La réforme de 2010 avait exclu du calcul du montant de la pension les indemnités complémentaires que touchent les présidents de commission, les vice-présidents et le président du Sénat, les questeurs ou les présidents de groupes.
Les députés ont aussi réformé leur régime de retraite en 2018, en l’alignant sur celui de la fonction publique d’Etat. Depuis la nouvelle règle en vigueur, le montant net de la pension d’un député s’établit, au bout de 5 ans de mandat, à « 684,38 euros », selon le site de l’Assemblée.
Séparation des pouvoirs
Outre la bonne gestion de leur caisse autonome, le questeur Vincent Capo-Canellas expliquait en janvier dernier, à publicsenat.fr, pourquoi on observe une différence entre les deux régimes. « Le sénateur a un mandat de six ans, soit un an de plus qu’un député et cotise donc 20 % de plus. Ensuite, nous avons un système complémentaire que n’ont plus les députés, donc au global, on cotise près de 50 % de plus de ce que cotisent les députés, parce qu’ils ont choisi de renoncer à leur système complémentaire », résumait le sénateur UDI de Seine-Saint-Denis, qui a piloté les travaux de la réforme de la caisse de retraite de la Haute assemblée.
Il rappelait au passage que « ce sont des caisses autonomes parce que cela ne peut pas être l’exécutif qui détermine le montant de l’indemnité parlementaire, ou la pension de retraite. S’il en était différemment, cela serait une atteinte du pouvoir exécutif, qui pourrait être analysée comme une forme de pression et donc une atteinte à la séparation des pouvoirs ».
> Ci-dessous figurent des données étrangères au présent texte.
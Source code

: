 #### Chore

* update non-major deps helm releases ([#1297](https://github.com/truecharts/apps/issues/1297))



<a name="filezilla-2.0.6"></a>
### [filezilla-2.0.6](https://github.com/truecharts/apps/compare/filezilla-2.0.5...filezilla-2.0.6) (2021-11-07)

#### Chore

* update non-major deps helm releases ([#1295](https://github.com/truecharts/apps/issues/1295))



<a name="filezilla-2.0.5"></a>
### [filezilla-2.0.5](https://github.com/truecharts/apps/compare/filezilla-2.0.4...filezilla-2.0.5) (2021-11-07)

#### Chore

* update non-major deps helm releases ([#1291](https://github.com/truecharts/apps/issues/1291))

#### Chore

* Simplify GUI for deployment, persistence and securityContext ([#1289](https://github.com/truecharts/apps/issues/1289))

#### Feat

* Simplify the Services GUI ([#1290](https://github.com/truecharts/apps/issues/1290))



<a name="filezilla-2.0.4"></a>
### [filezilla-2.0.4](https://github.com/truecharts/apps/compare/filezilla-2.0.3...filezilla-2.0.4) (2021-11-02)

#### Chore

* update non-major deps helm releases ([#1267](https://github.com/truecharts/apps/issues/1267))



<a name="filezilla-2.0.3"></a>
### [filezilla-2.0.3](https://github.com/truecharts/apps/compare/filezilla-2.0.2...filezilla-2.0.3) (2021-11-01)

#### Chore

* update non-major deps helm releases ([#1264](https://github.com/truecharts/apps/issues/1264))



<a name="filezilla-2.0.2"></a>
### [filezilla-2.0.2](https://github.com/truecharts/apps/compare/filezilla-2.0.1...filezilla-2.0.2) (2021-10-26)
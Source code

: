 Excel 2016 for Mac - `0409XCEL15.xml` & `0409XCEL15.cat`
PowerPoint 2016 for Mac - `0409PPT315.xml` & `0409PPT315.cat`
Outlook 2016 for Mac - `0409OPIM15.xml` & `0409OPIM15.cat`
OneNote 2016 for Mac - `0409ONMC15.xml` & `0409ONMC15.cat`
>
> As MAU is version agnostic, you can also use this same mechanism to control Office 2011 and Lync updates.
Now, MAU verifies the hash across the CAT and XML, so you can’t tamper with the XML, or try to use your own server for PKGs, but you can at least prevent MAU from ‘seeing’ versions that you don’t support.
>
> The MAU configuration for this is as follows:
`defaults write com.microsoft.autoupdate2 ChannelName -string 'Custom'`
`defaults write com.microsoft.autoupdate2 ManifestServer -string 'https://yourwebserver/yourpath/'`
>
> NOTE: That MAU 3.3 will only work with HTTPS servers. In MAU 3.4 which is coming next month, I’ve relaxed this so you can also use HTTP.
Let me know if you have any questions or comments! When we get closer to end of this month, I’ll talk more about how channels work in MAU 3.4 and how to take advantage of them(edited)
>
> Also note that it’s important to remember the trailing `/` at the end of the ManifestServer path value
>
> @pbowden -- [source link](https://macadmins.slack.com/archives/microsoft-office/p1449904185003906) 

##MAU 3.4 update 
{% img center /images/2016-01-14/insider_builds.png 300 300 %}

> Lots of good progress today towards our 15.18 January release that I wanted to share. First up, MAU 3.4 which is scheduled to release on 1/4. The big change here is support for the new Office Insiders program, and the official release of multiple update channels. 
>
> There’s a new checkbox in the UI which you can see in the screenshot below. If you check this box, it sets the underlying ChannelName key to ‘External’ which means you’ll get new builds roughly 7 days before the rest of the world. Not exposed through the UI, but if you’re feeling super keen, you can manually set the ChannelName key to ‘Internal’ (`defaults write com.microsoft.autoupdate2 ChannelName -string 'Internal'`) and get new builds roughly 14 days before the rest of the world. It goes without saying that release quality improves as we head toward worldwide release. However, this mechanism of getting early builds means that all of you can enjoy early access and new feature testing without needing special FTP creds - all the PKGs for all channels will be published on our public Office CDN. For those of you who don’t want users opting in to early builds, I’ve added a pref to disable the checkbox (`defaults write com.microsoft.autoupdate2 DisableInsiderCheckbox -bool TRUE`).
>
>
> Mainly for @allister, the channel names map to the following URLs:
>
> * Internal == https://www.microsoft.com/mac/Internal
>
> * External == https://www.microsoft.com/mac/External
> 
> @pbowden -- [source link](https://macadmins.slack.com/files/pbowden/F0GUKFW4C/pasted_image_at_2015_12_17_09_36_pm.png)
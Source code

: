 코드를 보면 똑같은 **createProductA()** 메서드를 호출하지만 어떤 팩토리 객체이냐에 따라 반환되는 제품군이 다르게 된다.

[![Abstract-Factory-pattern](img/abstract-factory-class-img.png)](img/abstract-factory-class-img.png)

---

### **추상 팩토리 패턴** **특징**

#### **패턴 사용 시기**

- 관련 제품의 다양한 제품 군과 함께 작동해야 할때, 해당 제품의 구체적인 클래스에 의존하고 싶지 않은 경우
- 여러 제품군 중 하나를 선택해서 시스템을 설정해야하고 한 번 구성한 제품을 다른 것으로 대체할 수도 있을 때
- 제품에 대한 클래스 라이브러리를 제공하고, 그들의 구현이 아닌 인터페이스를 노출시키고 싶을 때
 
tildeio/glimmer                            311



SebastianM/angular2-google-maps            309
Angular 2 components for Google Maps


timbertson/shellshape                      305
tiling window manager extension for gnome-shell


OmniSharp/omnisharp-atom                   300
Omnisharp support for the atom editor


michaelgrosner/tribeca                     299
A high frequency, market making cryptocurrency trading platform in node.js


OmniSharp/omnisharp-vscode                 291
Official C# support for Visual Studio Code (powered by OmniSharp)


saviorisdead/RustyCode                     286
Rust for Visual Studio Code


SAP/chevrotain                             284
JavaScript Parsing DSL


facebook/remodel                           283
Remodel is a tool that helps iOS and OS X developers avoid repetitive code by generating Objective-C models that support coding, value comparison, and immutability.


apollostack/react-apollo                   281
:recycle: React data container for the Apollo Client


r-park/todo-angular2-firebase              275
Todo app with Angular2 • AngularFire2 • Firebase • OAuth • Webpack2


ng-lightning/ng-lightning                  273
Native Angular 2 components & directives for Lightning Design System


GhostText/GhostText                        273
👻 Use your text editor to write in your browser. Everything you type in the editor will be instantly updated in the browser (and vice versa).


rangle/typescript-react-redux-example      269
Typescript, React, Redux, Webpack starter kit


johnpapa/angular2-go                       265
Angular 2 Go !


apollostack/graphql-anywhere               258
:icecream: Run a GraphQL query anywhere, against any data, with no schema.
Les sénateurs écologistes avaient demandé plus de « transparence »
Lors des débats sur la réforme des retraites du gouvernement, la question de la caisse des sénateurs s’était invitée dans les débats et avait pris une tournure politique. A l’Assemblée, le député LR Pierre-Henri Dumont ne s’était pas fait que des amis chez les sénateurs, en déposant un amendement visant à aligner le régime des sénateurs sur le régime général.
Puis au Sénat, ce sont les sénateurs écologistes qui ont mis les pieds dans le plat. Ils ont demandé plus de transparence sur le système. Au point de déposer une proposition de résolution, signée par le président du groupe écologiste, Guillaume Gontard, mais aussi Patrick Kanner, son homologue du groupe PS, Eliane Assassi, à la tête du groupe communiste, et de nombreux sénateurs de gauche. Les sénateurs écologistes, qui aimeraient qu’un règlement précis de la caisse soit édité pour connaître son fonctionnement, souhaitent avoir aussi le détail des placements. Le texte de la résolution appelait notamment à « interdire que les réserves de la caisse soient investies dans les projets d’énergies fossiles, et notamment leurs infrastructures ». Lors de la réunion de juin, on leur a assuré que 80 % des investissements étaient vertueux. Dans la proposition de résolution, ils demandaient aussi « au bureau du Sénat, élargi à l’ensemble des groupes politiques, à engager une réflexion sur le régime autonome de retraites des sénatrices et sénateurs, pour plus d’exemplarité et de transparence ». La réflexion a bel et bien été engagée. La réforme proposée, avec l’ambition de montrer que les sénateurs s’appliquent aussi à eux-mêmes des efforts, est partagée à droite comme à gauche.